Here are some random links. Search around and I'm sure you will find one much cheaper.

NEW ELM327 OBD2/CAN/OBDII USB SCAN/Scanner/Code Reader | eBay
NEW ELM327 OBD2/CAN/OBDII Bluetooth Scanner/Code Reader | eBay
I went to ebay.com immediately after writing my previous post - found a lot of stuff. Thanks.
Quote:
Originally Posted by dhanushs View Post
I dont think so, because all we are doing is reading what the port is giving out. Its like listening to the sound from a laptop through headphones. With these readers, I doubt we can program/send commands to the ECU (No Write, only read).
well, on the internet they ask you to avoid some of the cheap Chinese ones because they caused the engine to refuse to start - also the same port apparently can be used to program the ECU, so a malfunctioning unit can play havoc (in theory). Headphone example is very relevant in general except that (1) headphone is a passive device (2) the port is purely output - no input so it really can not do any damage to the laptop BUT even for that a bad headphone connector can damage the laptop's connectors.

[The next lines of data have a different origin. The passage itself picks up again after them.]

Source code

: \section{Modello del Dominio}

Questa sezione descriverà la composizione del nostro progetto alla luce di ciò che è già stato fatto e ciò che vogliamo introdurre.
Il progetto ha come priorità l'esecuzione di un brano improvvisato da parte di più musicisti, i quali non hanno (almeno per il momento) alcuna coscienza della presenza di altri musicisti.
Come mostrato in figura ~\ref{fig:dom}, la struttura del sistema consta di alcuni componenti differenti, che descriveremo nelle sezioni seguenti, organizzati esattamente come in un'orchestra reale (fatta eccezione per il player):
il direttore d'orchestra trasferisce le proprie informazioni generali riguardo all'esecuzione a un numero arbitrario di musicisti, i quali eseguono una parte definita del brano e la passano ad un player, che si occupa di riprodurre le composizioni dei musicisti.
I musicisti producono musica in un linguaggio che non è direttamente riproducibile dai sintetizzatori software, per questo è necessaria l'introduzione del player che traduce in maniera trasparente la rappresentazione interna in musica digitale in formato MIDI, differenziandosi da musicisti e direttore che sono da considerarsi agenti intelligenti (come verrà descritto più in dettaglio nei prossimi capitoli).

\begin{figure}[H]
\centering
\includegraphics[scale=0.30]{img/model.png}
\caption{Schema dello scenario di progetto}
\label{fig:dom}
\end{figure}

I think I'll get one from US next time I'm there.


Quote:
Originally Posted by dhanushs View Post
No idea, there must be a sensor on the crankshaft. The power values I get are realistic, but torque values are not.
Returning to this (and the original subject of the thread):

This is surprising, did you try rpm*torque = power equation? at the very least that should be consistent.

In general measuring power would actually entail measuring rpm and torque, and I don't know how the torque is being measured internally (it is not impossible, for example you could put a torsional spring between engine shaft and driver shaft and measure its distortion, or measure the strain on the existing shafts using a strain gauge ... but impractical to do so with any accuracy)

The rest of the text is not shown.